Le jour où L.A. a pris feu
(Los Angeles) Le 29 avril 1992, l’acquittement des quatre policiers accusés d’avoir battu Rodney King, citoyen afro-américain arrêté à la suite d’un excès de vitesse, a déclenché l’une des pires émeutes de l’histoire des États-Unis. Les affrontements dans le quartier South Central ont fait 54 morts, 1 milliard de dollars de dégâts et nécessité le déploiement de plus de 13’000 soldats. Vingt ans après, où en est le quartier ? Notre correspondant fait le point.
Les jurés ont lu le verdict à 15h15. Les quatre policiers filmés en train de battre Rodney King étaient acquittés.
Bart Bartholomew a empoigné ses appareils photo et s’est rendu au coin des avenues Florence et Normandie, dans South Central L.A. Déjà, une foule en colère de 200 à 300 personnes occupait l’intersection.
« Environ 30 policiers étaient sur place et arrêtaient un homme, se souvient-il.
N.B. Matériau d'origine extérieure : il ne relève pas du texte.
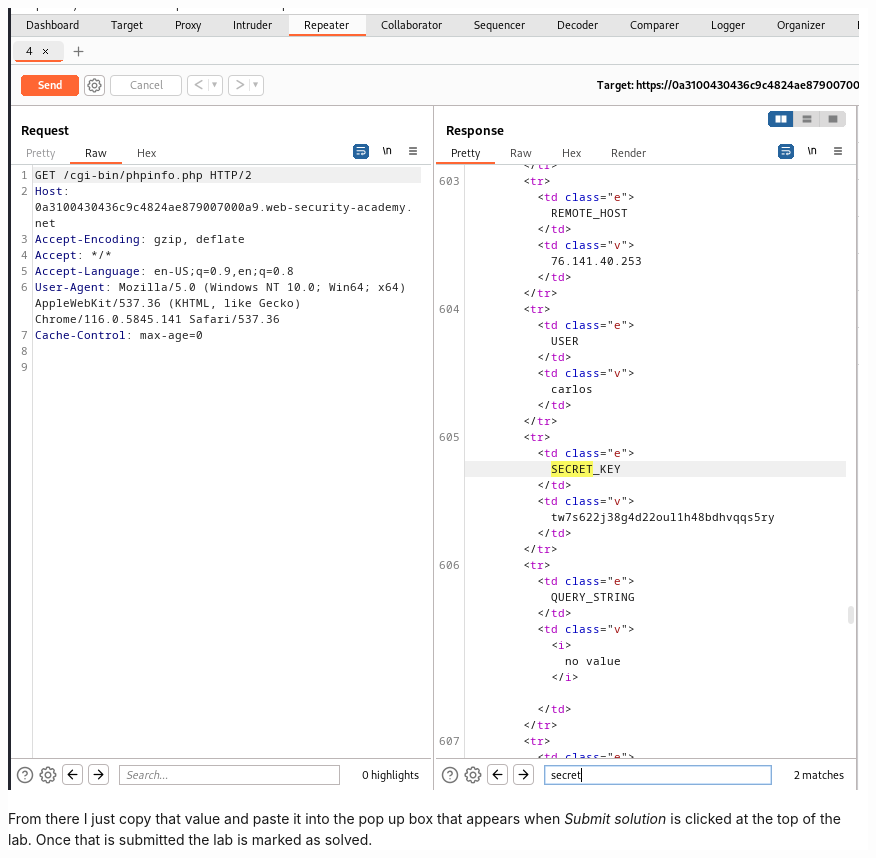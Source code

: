 ![sercret key](/docs/assets/images/portswigger/informationdisclosure/id09.png)

From there I just copy that value and paste it into the pop up box that appears when *Submit solution* is clicked at the top of the lab. Once that is submitted the lab is marked as solved.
La foule s’est mise à leur lancer des bouteilles et des pierres. Les policiers ont reçu l’ordre de partir. Les émeutes ont commencé. »
M. Bartholomew, qui travaillait pour le New York Times, a réalisé qu’il était en danger.
« Des gens ont commencé à me frapper pendant que je retournais à ma voiture. Ils ont pris mes appareils. J’ai reçu un coup de “2 × 4” sur la mâchoire et une pierre sur la tête. Grâce à l’aide d’un bon Samaritain, j’ai pu partir. »
Le photographe a réussi à cacher un rouleau de film exposé sur lui. Ses photos des émeutes ont fait le tour du monde et ont été mises en nomination pour un prix Pulitzer. Les jours suivants, M. Bartholomew a suivi les émeutes de son lit d’hôpital : il avait la mâchoire fracturée et des contusions à la tête et au corps.
Les émeutes de Los Angeles, qui ont débuté le 29 avril 1992, ont duré six jours et mis la partie sud de la ville à feu et à sang. En tout, 54 personnes ont été tuées, et plus de 2000 autres ont été blessées avant que l’arrivée de 13’500 militaires ne rétablisse l’ordre.
Reno Smith, 53 ans, a pris part au soulèvement. Rencontré cette semaine lorsqu’il était en train de manger avec un ami devant un petit restaurant, à l’angle de Florence et de Normandie, M. Smith dit avoir été marqué par les émeutes.
« J’ai vu plus d’armes et de violence cette semaine-là qu’à n’importe quel moment dans ma vie, dit-il. Quand on est au pied du mur, puis qu’on nous frappe au visage, on réagit. On n’a plus rien à perdre. »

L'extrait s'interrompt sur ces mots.